▶ _What the exercise asks_
Copy the records below line by line and word for word, from the very first line through the line with "You will need", omitting each picture.

▶ _Records to use_
-*-*-
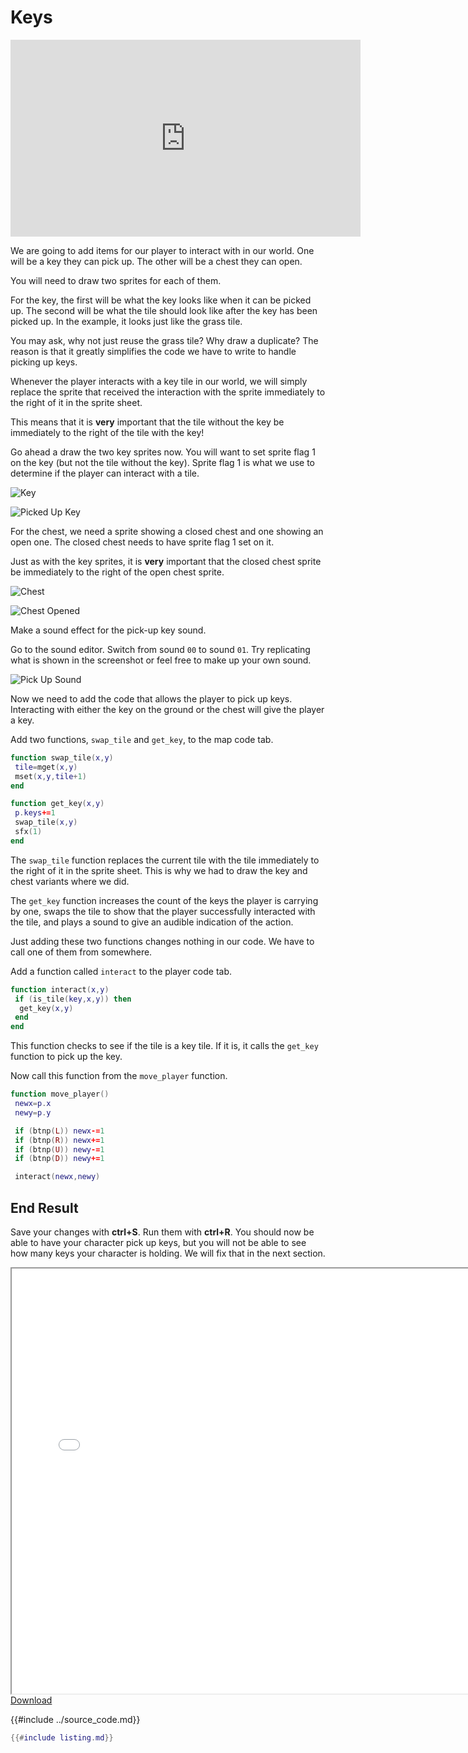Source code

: # Keys

<iframe width="560" height="315" src="https://www.youtube.com/embed/8RXnQYXufB8" title="YouTube video player" frameborder="0" allow="accelerometer; autoplay; clipboard-write; encrypted-media; gyroscope; picture-in-picture" allowfullscreen></iframe>

We are going to add items for our player to interact with in our world. One
will be a key they can pick up. The other will be a chest they can open.

You will need to draw two sprites for each of them.

For the key, the first will be what the key looks like when it can be picked
up. The second will be what the tile should look like after the key has been
picked up. In the example, it looks just like the grass tile.

You may ask, why not just reuse the grass tile? Why draw a duplicate? The
reason is that it greatly simplifies the code we have to write to handle
picking up keys.

Whenever the player interacts with a key tile in our world, we will simply
replace the sprite that received the interaction with the sprite immediately to
the right of it in the sprite sheet.

This means that it is **very** important that the tile without the key be
immediately to the right of the tile with the key!

Go ahead a draw the two key sprites now. You will want to set sprite flag 1 on
the key (but not the tile without the key). Sprite flag 1 is what we use to
determine if the player can interact with a tile.

![Key](./key.png)

![Picked Up Key](./key_picked_up.png)

For the chest, we need a sprite showing a closed chest and one showing an open
one. The closed chest needs to have sprite flag 1 set on it.

Just as with the key sprites, it is **very** important that the closed chest
sprite be immediately to the right of the open chest sprite.

![Chest](./chest.png)

![Chest Opened](./chest_opened.png)

Make a sound effect for the pick-up key sound.

Go to the sound editor. Switch from sound `00` to sound `01`. Try replicating
what is shown in the screenshot or feel free to make up your own sound.

![Pick Up Sound](./pick_up_sound.png)

Now we need to add the code that allows the player to pick up keys. Interacting
with either the key on the ground or the chest will give the player a key.

Add two functions, `swap_tile` and `get_key`, to the map code tab.

```lua
function swap_tile(x,y)
 tile=mget(x,y)
 mset(x,y,tile+1)
end

function get_key(x,y)
 p.keys+=1
 swap_tile(x,y)
 sfx(1)
end
```

The `swap_tile` function replaces the current tile with the tile immediately to
the right of it in the sprite sheet. This is why we had to draw the key and
chest variants where we did.

The `get_key` function increases the count of the keys the player is carrying
by one, swaps the tile to show that the player successfully interacted with the
tile, and plays a sound to give an audible indication of the action.

Just adding these two functions changes nothing in our code. We have to call
one of them from somewhere.

Add a function called `interact` to the player code tab.

```lua
function interact(x,y)
 if (is_tile(key,x,y)) then
  get_key(x,y)
 end
end
```

This function checks to see if the tile is a key tile. If it is, it calls the
`get_key` function to pick up the key.

Now call this function from the `move_player` function.

```lua
function move_player()
 newx=p.x
 newy=p.y

 if (btnp(L)) newx-=1
 if (btnp(R)) newx+=1
 if (btnp(U)) newy-=1
 if (btnp(D)) newy+=1

 interact(newx,newy)
```

## End Result

Save your changes with **ctrl+S**. Run them with **ctrl+R**. You should now be
able to have your character pick up keys, but you will not be able to see how
many keys your character is holding. We will fix that in the next section.

<iframe width="750px" height="680px" src="./adventuregame_step_05.html"></iframe>
<a href="./adventuregame_step_05.p8.png" target="_blank">Download</a>



{{#include ../source_code.md}}
```lua
{{#include listing.md}}
```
-*-*-
▶ _Completed exercise_
Source code

: # Keys

<iframe width="560" height="315" src="https://www.youtube.com/embed/8RXnQYXufB8" title="YouTube video player" frameborder="0" allow="accelerometer; autoplay; clipboard-write; encrypted-media; gyroscope; picture-in-picture" allowfullscreen></iframe>

We are going to add items for our player to interact with in our world. One
will be a key they can pick up. The other will be a chest they can open.

You will need to draw two sprites for each of them.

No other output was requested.